**Your task:**
Give back, word for word, the line that contains "#### Modelos" and every line that follows it in the data below.

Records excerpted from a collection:
========================================

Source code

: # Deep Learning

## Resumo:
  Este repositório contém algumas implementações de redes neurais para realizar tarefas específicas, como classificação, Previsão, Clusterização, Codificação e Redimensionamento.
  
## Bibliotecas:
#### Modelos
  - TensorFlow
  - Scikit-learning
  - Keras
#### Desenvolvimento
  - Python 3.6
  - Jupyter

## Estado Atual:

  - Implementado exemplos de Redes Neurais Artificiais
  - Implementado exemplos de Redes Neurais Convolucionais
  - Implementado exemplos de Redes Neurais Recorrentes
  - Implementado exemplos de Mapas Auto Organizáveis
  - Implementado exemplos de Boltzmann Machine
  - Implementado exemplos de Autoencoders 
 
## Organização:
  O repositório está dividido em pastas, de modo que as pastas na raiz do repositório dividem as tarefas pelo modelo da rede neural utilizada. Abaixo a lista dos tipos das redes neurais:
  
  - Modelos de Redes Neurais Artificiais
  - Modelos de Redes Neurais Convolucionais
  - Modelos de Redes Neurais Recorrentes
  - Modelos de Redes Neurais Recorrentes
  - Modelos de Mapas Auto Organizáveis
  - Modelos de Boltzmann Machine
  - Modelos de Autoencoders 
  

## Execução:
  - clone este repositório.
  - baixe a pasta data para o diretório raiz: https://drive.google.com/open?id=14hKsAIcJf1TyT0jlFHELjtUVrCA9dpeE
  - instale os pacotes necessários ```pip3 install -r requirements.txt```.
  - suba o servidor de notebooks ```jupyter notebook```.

========================================

**Answer space:**
#### Modelos
  - TensorFlow
  - Scikit-learning
  - Keras
#### Desenvolvimento
  - Python 3.6
  - Jupyter

## Estado Atual:

  - Implementado exemplos de Redes Neurais Artificiais
  - Implementado exemplos de Redes Neurais Convolucionais
  - Implementado exemplos de Redes Neurais Recorrentes
  - Implementado exemplos de Mapas Auto Organizáveis
  - Implementado exemplos de Boltzmann Machine
  - Implementado exemplos de Autoencoders 
 
## Organização:
  O repositório está dividido em pastas, de modo que as pastas na raiz do repositório dividem as tarefas pelo modelo da rede neural utilizada. Abaixo a lista dos tipos das redes neurais:
  
  - Modelos de Redes Neurais Artificiais
  - Modelos de Redes Neurais Convolucionais
  - Modelos de Redes Neurais Recorrentes
  - Modelos de Redes Neurais Recorrentes
  - Modelos de Mapas Auto Organizáveis
  - Modelos de Boltzmann Machine
  - Modelos de Autoencoders 
  

## Execução:
  - clone este repositório.
  - baixe a pasta data para o diretório raiz: https://drive.google.com/open?id=14hKsAIcJf1TyT0jlFHELjtUVrCA9dpeE
  - instale os pacotes necessários ```pip3 install -r requirements.txt```.
  - suba o servidor de notebooks ```jupyter notebook```.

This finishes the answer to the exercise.